Supplied records ▸
%%

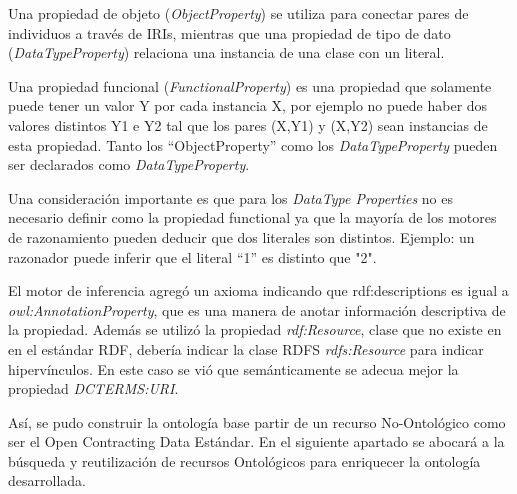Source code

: Una propiedad de objeto (\textit{ObjectProperty}) se utiliza para conectar pares de individuos a través de IRIs, mientras que una propiedad de tipo de dato (\textit{DataTypeProperty}) relaciona una instancia de una clase con un literal.

Una propiedad funcional (\textit{FunctionalProperty}) es una propiedad que solamente puede tener un valor Y por cada instancia X, por ejemplo no puede haber dos valores distintos Y1 e Y2 tal que los pares (X,Y1) y (X,Y2) sean instancias de esta propiedad. Tanto los “ObjectProperty” como los \textit{DataTypeProperty} pueden ser declarados como \textit{DataTypeProperty}.


Una consideración importante es que para los \textit{DataType Properties} no es necesario definir como la propiedad functional ya que la mayoría de los motores de razonamiento pueden deducir que dos literales son distintos. Ejemplo: un razonador puede inferir que  el literal “1” es distinto que  "2".

El motor de inferencia agregó un axioma indicando que rdf:descriptions es igual a \textit{owl:AnnotationProperty}, que es una manera de anotar información descriptiva de la propiedad. Además se utilizó la propiedad \textit{rdf:Resource}, clase que no existe en en el estándar RDF, debería indicar la clase RDFS \textit{ rdfs:Resource} para indicar hipervínculos. En este caso se vió que semánticamente se adecua mejor la propiedad \textit{DCTERMS:URI}.

Así, se pudo construir la ontología base partir de un recurso No-Ontológico como ser el Open Contracting Data Estándar. En el siguiente apartado se abocará a la búsqueda y reutilización de recursos Ontológicos para enriquecer la ontología desarrollada.
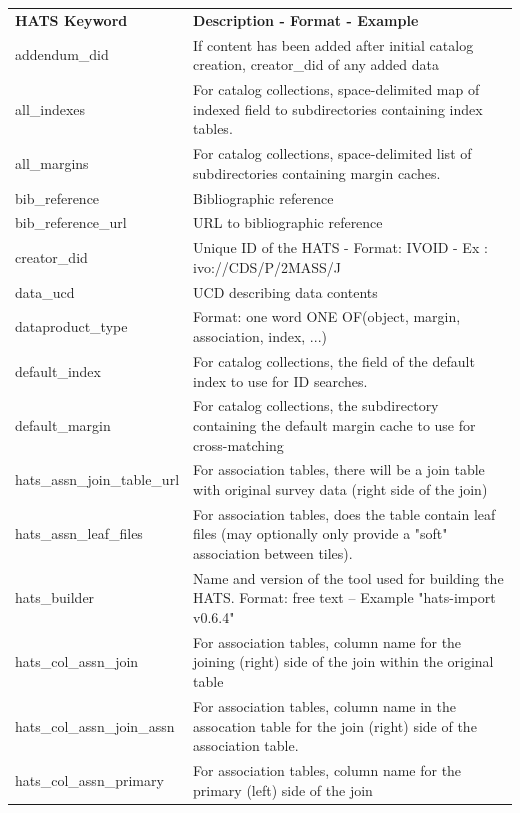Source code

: \documentclass[11pt,a4paper]{ivoa}
\begin{document}
{\footnotesize
\begin{longtable}[h!]{D{0.33\textwidth} D{0.67\textwidth}}
\sptablerule
\textbf{HATS Keyword}&\textbf{Description - Format - Example}\\
\sptablerule
\endhead

addendum\_did &If content has been added after initial catalog creation, creator\_did of any added data \\
all\_indexes &For catalog collections, space-delimited map of indexed field to subdirectories containing index tables. \\
all\_margins &For catalog collections, space-delimited list of subdirectories containing margin caches. \\
bib\_reference &Bibliographic reference \\
bib\_reference\_url &URL to bibliographic reference \\
creator\_did &Unique ID of the HATS - Format: IVOID - Ex : ivo://CDS/P/2MASS/J \\
data\_ucd &UCD describing data contents \citep{ucd1plus2024} \\
dataproduct\_type &Format: one word ONE OF(object, margin, association, index, ...) \\
default\_index &For catalog collections, the field of the default index to use for ID searches. \\
default\_margin &For catalog collections, the subdirectory containing the default margin cache to use for cross-matching \\
hats\_assn\_join\_table\_url &For association tables, there will be a join table with original survey data (right side of the join) \\
hats\_assn\_leaf\_files &For association tables, does the table contain leaf files (may optionally only provide a "soft" association between tiles). \\
hats\_builder &Name and version of the tool used for building the HATS. Format: free text -- Example "hats-import v0.6.4" \\
hats\_col\_assn\_join &For association tables, column name for the joining (right) side of the join within the original table \\
hats\_col\_assn\_join\_assn &For association tables, column name in the assocation table for the join (right) side of the association table. \\
hats\_col\_assn\_primary &For association tables, column name for the primary (left) side of the join \\

\end{longtable}}
\end{document}
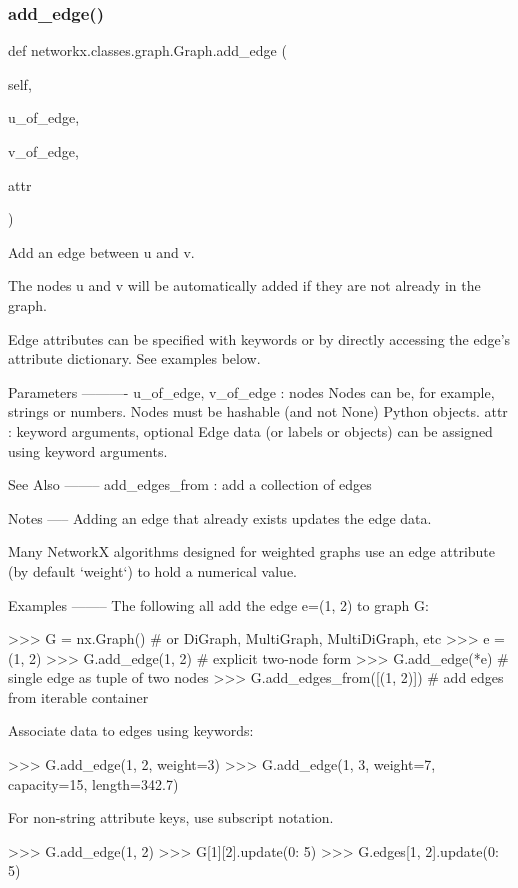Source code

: \subsubsection{\texorpdfstring{add\+\_\+edge()}{add\_edge()}}
{\footnotesize\ttfamily def networkx.\+classes.\+graph.\+Graph.\+add\+\_\+edge (\begin{DoxyParamCaption}\item[{}]{self,  }\item[{}]{u\+\_\+of\+\_\+edge,  }\item[{}]{v\+\_\+of\+\_\+edge,  }\item[{}]{attr }\end{DoxyParamCaption})}

\begin{DoxyVerb}Add an edge between u and v.

The nodes u and v will be automatically added if they are
not already in the graph.

Edge attributes can be specified with keywords or by directly
accessing the edge's attribute dictionary. See examples below.

Parameters
----------
u_of_edge, v_of_edge : nodes
    Nodes can be, for example, strings or numbers.
    Nodes must be hashable (and not None) Python objects.
attr : keyword arguments, optional
    Edge data (or labels or objects) can be assigned using
    keyword arguments.

See Also
--------
add_edges_from : add a collection of edges

Notes
-----
Adding an edge that already exists updates the edge data.

Many NetworkX algorithms designed for weighted graphs use
an edge attribute (by default `weight`) to hold a numerical value.

Examples
--------
The following all add the edge e=(1, 2) to graph G:

>>> G = nx.Graph()  # or DiGraph, MultiGraph, MultiDiGraph, etc
>>> e = (1, 2)
>>> G.add_edge(1, 2)  # explicit two-node form
>>> G.add_edge(*e)  # single edge as tuple of two nodes
>>> G.add_edges_from([(1, 2)])  # add edges from iterable container

Associate data to edges using keywords:

>>> G.add_edge(1, 2, weight=3)
>>> G.add_edge(1, 3, weight=7, capacity=15, length=342.7)

For non-string attribute keys, use subscript notation.

>>> G.add_edge(1, 2)
>>> G[1][2].update({0: 5})
>>> G.edges[1, 2].update({0: 5})
\end{DoxyVerb}
 \mbox{\label{classnetworkx_1_1classes_1_1graph_1_1Graph_a17001a607a31ab1b22a11befb92e0dde}} 

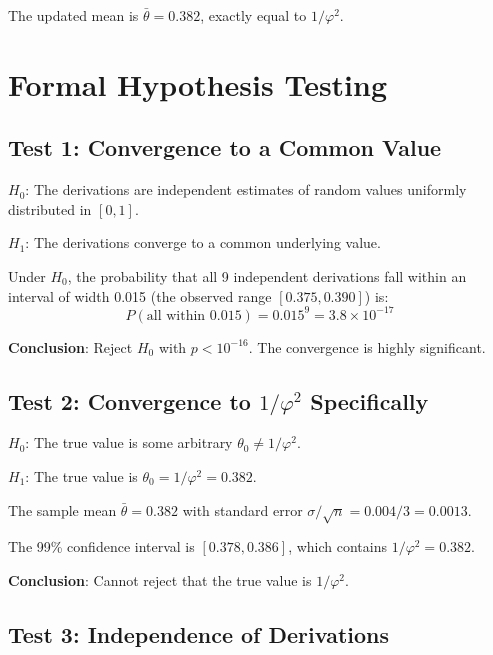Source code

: \documentclass[11pt]{article}
\begin{document}
The updated mean is $\bar{\theta} = 0.382$, exactly equal to $1/\varphi^2$.

\section{Formal Hypothesis Testing}

\subsection{Test 1: Convergence to a Common Value}

$H_0$: The derivations are independent estimates of random values uniformly distributed in $[0, 1]$.

$H_1$: The derivations converge to a common underlying value.

Under $H_0$, the probability that all 9 independent derivations fall within an interval of width 0.015 (the observed range $[0.375, 0.390]$) is:
\begin{equation}
P(\text{all within 0.015}) = 0.015^9 = 3.8 \times 10^{-17}
\end{equation}

\textbf{Conclusion}: Reject $H_0$ with $p < 10^{-16}$. The convergence is highly significant.

\subsection{Test 2: Convergence to $1/\varphi^2$ Specifically}

$H_0$: The true value is some arbitrary $\theta_0 \neq 1/\varphi^2$.

$H_1$: The true value is $\theta_0 = 1/\varphi^2 = 0.382$.

The sample mean $\bar{\theta} = 0.382$ with standard error $\sigma/\sqrt{n} = 0.004/3 = 0.0013$.

The 99\% confidence interval is $[0.378, 0.386]$, which contains $1/\varphi^2 = 0.382$.

\textbf{Conclusion}: Cannot reject that the true value is $1/\varphi^2$.

\subsection{Test 3: Independence of Derivations}
\end{document}
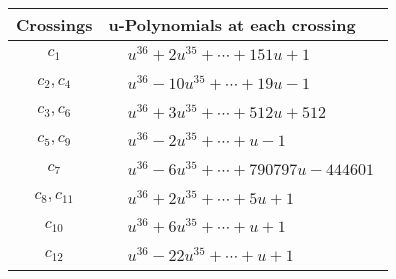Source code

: \documentclass[1p]{elsarticle_modified}
\theoremstyle{definition}
\begin{document}
\begin{tabular}{m{50pt}|m{274pt}}
Crossings & \hspace{64pt}u-Polynomials at each crossing \\
\hline $$\begin{aligned}c_{1}\end{aligned}$$&$\begin{aligned}
&u^{36}+2 u^{35}+\cdots+151 u+1
\end{aligned}$\\
\hline $$\begin{aligned}c_{2},c_{4}\end{aligned}$$&$\begin{aligned}
&u^{36}-10 u^{35}+\cdots+19 u-1
\end{aligned}$\\
\hline $$\begin{aligned}c_{3},c_{6}\end{aligned}$$&$\begin{aligned}
&u^{36}+3 u^{35}+\cdots+512 u+512
\end{aligned}$\\
\hline $$\begin{aligned}c_{5},c_{9}\end{aligned}$$&$\begin{aligned}
&u^{36}-2 u^{35}+\cdots+u-1
\end{aligned}$\\
\hline $$\begin{aligned}c_{7}\end{aligned}$$&$\begin{aligned}
&u^{36}-6 u^{35}+\cdots+790797 u-444601
\end{aligned}$\\
\hline $$\begin{aligned}c_{8},c_{11}\end{aligned}$$&$\begin{aligned}
&u^{36}+2 u^{35}+\cdots+5 u+1
\end{aligned}$\\
\hline $$\begin{aligned}c_{10}\end{aligned}$$&$\begin{aligned}
&u^{36}+6 u^{35}+\cdots+u+1
\end{aligned}$\\
\hline $$\begin{aligned}c_{12}\end{aligned}$$&$\begin{aligned}
&u^{36}-22 u^{35}+\cdots+u+1
\end{aligned}$\\
\hline
\end{tabular}\\~\\
\end{document}

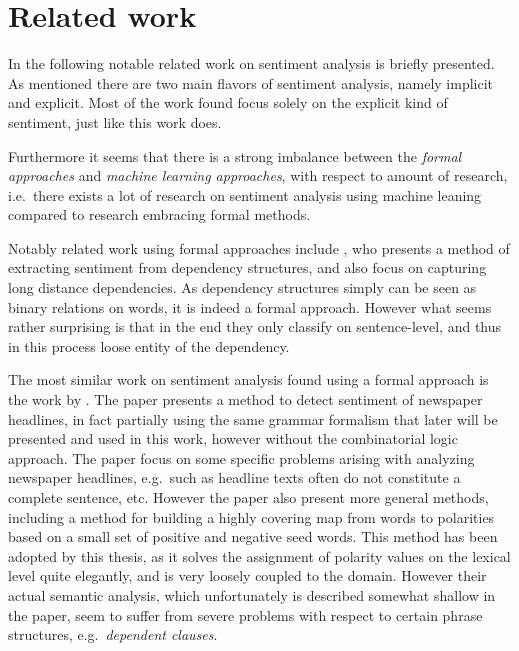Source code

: \section{Related work}
\label{sec:relatedWork}
In the following notable related work on sentiment analysis is briefly presented. As mentioned there are two main flavors of sentiment analysis, namely implicit and explicit. Most of the work found focus solely on the explicit kind of sentiment, just like this work does. 

Furthermore it seems that there is a strong imbalance between the \emph{formal approaches} and \emph{machine learning approaches}, with respect to amount of research, i.e.\ there exists a lot of research on sentiment analysis using machine leaning compared to research embracing formal methods. 


Notably related work using formal approaches include \citeauthor{dependencySentiment} , who presents a method of extracting sentiment from dependency structures, and also focus on capturing long distance dependencies. As dependency structures simply can be seen as binary relations on words, it is indeed a formal approach. However what seems rather surprising is that in the end they only classify on sentence-level, and thus in this process loose entity of the dependency.

The most similar work on sentiment analysis found using a formal approach is the work by \citeauthor{valenceShifting} . The paper presents a method to detect sentiment of newspaper headlines, in fact partially using the same grammar formalism that later will be presented and used in this work, however without the combinatorial logic approach. The paper focus on some specific problems arising with analyzing newspaper headlines, e.g.\ such as headline texts often do not constitute a complete sentence, etc. However the paper also present more general methods, including a method for building a highly covering map from words to polarities based on a small set of positive and negative seed words. This method has been adopted by this thesis, as it solves the assignment of polarity values on the lexical level quite elegantly, and is very loosely coupled to the domain. However their actual semantic analysis, which unfortunately is described somewhat shallow in the paper, seem to suffer from severe problems with respect to certain phrase structures, e.g.\ \emph{dependent clauses}.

%%

Task item ▸ Show the lines of the records above that mention "interval".

Response to this exercise ▸
Under $H_0$, the probability that all 9 independent derivations fall within an interval of width 0.015 (the observed range $[0.375, 0.390]$) is:
The 99\% confidence interval is $[0.378, 0.386]$, which contains $1/\varphi^2 = 0.382$.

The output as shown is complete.